WHAT IS BEING ASKED:
Scan the entries below for the string "specific" and copy every line where it turns up.

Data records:
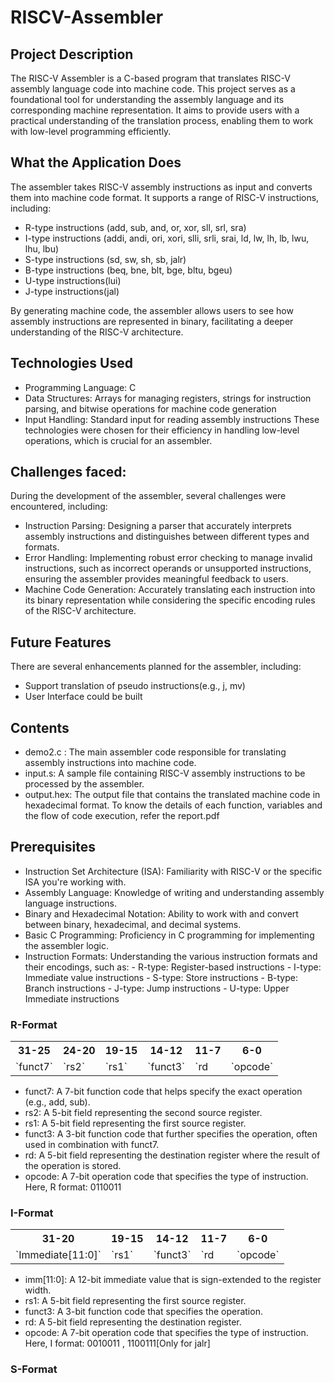 # RISCV-Assembler

## Project Description
The RISC-V Assembler is a C-based program that translates RISC-V assembly language code into machine code. This project serves as a foundational tool for understanding the assembly language and its corresponding machine representation. It aims to provide users with a practical understanding of the translation process, enabling them to work with low-level programming efficiently.

## What the Application Does
The assembler takes RISC-V assembly instructions as input and converts them into machine code format. It supports a range of RISC-V instructions, including:
- R-type instructions (add, sub, and, or, xor, sll, srl, sra)
- I-type instructions (addi, andi, ori, xori, slli, srli, srai, ld, lw, lh, lb, lwu, lhu, lbu)
- S-type instructions (sd, sw, sh, sb, jalr)
- B-type instructions (beq, bne, blt, bge, bltu, bgeu)
- U-type instructions(lui)
- J-type instructions(jal)

By generating machine code, the assembler allows users to see how assembly instructions are represented in binary, facilitating a deeper understanding of the RISC-V architecture.

## Technologies Used
- Programming Language: C
- Data Structures: Arrays for managing registers, strings for instruction parsing, and bitwise operations for machine code generation
- Input Handling: Standard input for reading assembly instructions
These technologies were chosen for their efficiency in handling low-level operations, which is crucial for an assembler.

## Challenges faced:
During the development of the assembler, several challenges were encountered, including:
- Instruction Parsing: Designing a parser that accurately interprets assembly instructions and distinguishes between different types and formats.
- Error Handling: Implementing robust error checking to manage invalid instructions, such as incorrect operands or unsupported instructions, ensuring the assembler provides meaningful feedback to users.
- Machine Code Generation: Accurately translating each instruction into its binary representation while considering the specific encoding rules of the RISC-V architecture.


## Future Features
There are several enhancements planned for the assembler, including:
- Support translation of pseudo instructions(e.g., j, mv)
- User Interface could be built

## Contents
- demo2.c : The main assembler code responsible for translating assembly instructions into machine code.
- input.s: A sample file containing RISC-V assembly instructions to be processed by the assembler.
- output.hex: The output file that contains the translated machine code in hexadecimal format.
To know the details of each function, variables and the flow of code execution, refer the report.pdf

## Prerequisites
- Instruction Set Architecture (ISA): Familiarity with RISC-V or the specific ISA you're working with.
- Assembly Language: Knowledge of writing and understanding assembly language instructions.
- Binary and Hexadecimal Notation: Ability to work with and convert between binary, hexadecimal, and decimal systems.
- Basic C Programming: Proficiency in C programming for implementing the assembler logic.
- Instruction Formats: Understanding the various instruction formats and their encodings, such as:
            - R-type: Register-based instructions
            - I-type: Immediate value instructions
            - S-type: Store instructions
            - B-type: Branch instructions
            - J-type: Jump instructions
            - U-type: Upper Immediate instructions

### R-Format

<table>
  <tr>
    <th>31-25</th>
    <th>24-20</th>
    <th>19-15</th>
    <th>14-12</th>
    <th>11-7</th>
    <th>6-0</th>
  </tr>
  <tr>
     <td>`funct7`</td>
     <td>`rs2`</td>
     <td>`rs1`</td>
     <td>`funct3`</td>
     <td>`rd</td>
     <td>`opcode`</td>
  </tr>
</table>

- funct7: A 7-bit function code that helps specify the exact operation (e.g., add, sub).
- rs2: A 5-bit field representing the second source register.
- rs1: A 5-bit field representing the first source register.
- funct3: A 3-bit function code that further specifies the operation, often used in combination with funct7.
- rd: A 5-bit field representing the destination register where the result of the operation is stored.
- opcode: A 7-bit operation code that specifies the type of instruction. Here, R format: 0110011

### I-Format

<table>
  <tr>
    <th>31-20</th>
    <th>19-15</th>
    <th>14-12</th>
    <th>11-7</th>
    <th>6-0</th>
  </tr>
  <tr>
     <td>`Immediate[11:0]`</td>
     <td>`rs1`</td>
     <td>`funct3`</td>
     <td>`rd</td>
     <td>`opcode`</td>
  </tr>
</table>

- imm[11:0]: A 12-bit immediate value that is sign-extended to the register width.
- rs1: A 5-bit field representing the first source register.
- funct3: A 3-bit function code that specifies the operation.
- rd: A 5-bit field representing the destination register.
- opcode: A 7-bit operation code that specifies the type of instruction. Here, I format: 0010011 , 1100111[Only for jalr]

### S-Format
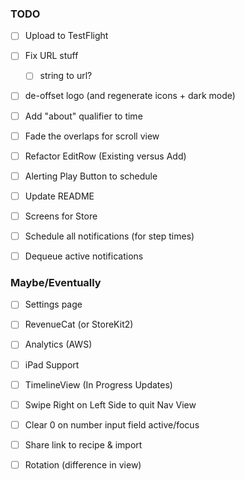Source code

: ### TODO
- [ ] Upload to TestFlight
- [ ] Fix URL stuff
  - [ ] string to url?
- [ ] de-offset logo (and regenerate icons + dark mode)
- [ ] Add "about" qualifier to time
- [ ] Fade the overlaps for scroll view
- [ ] Refactor EditRow (Existing versus Add)
- [ ] Alerting Play Button to schedule


- [ ] Update README
- [ ] Screens for Store
- [ ] Schedule all notifications (for step times)
- [ ] Dequeue active notifications

### Maybe/Eventually
- [ ] Settings page
- [ ] RevenueCat (or StoreKit2)
- [ ] Analytics (AWS)
- [ ] iPad Support
- [ ] TimelineView (In Progress Updates)
- [ ] Swipe Right on Left Side to quit Nav View
- [ ] Clear 0 on number input field active/focus
- [ ] Share link to recipe & import
- [ ] Rotation (difference in view)


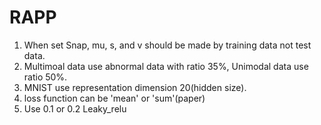 # RAPP

1. When set Snap, mu, s, and v should be made by training data not test data.  
2. Multimoal data use abnormal data with ratio 35%, Unimodal data use ratio 50%.  
3. MNIST use representation dimension 20(hidden size).  
4. loss function can be 'mean' or 'sum'(paper)  
5. Use 0.1 or 0.2 Leaky_relu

ANSWER:
- Machine Code Generation: Accurately translating each instruction into its binary representation while considering the specific encoding rules of the RISC-V architecture.
- Instruction Set Architecture (ISA): Familiarity with RISC-V or the specific ISA you're working with.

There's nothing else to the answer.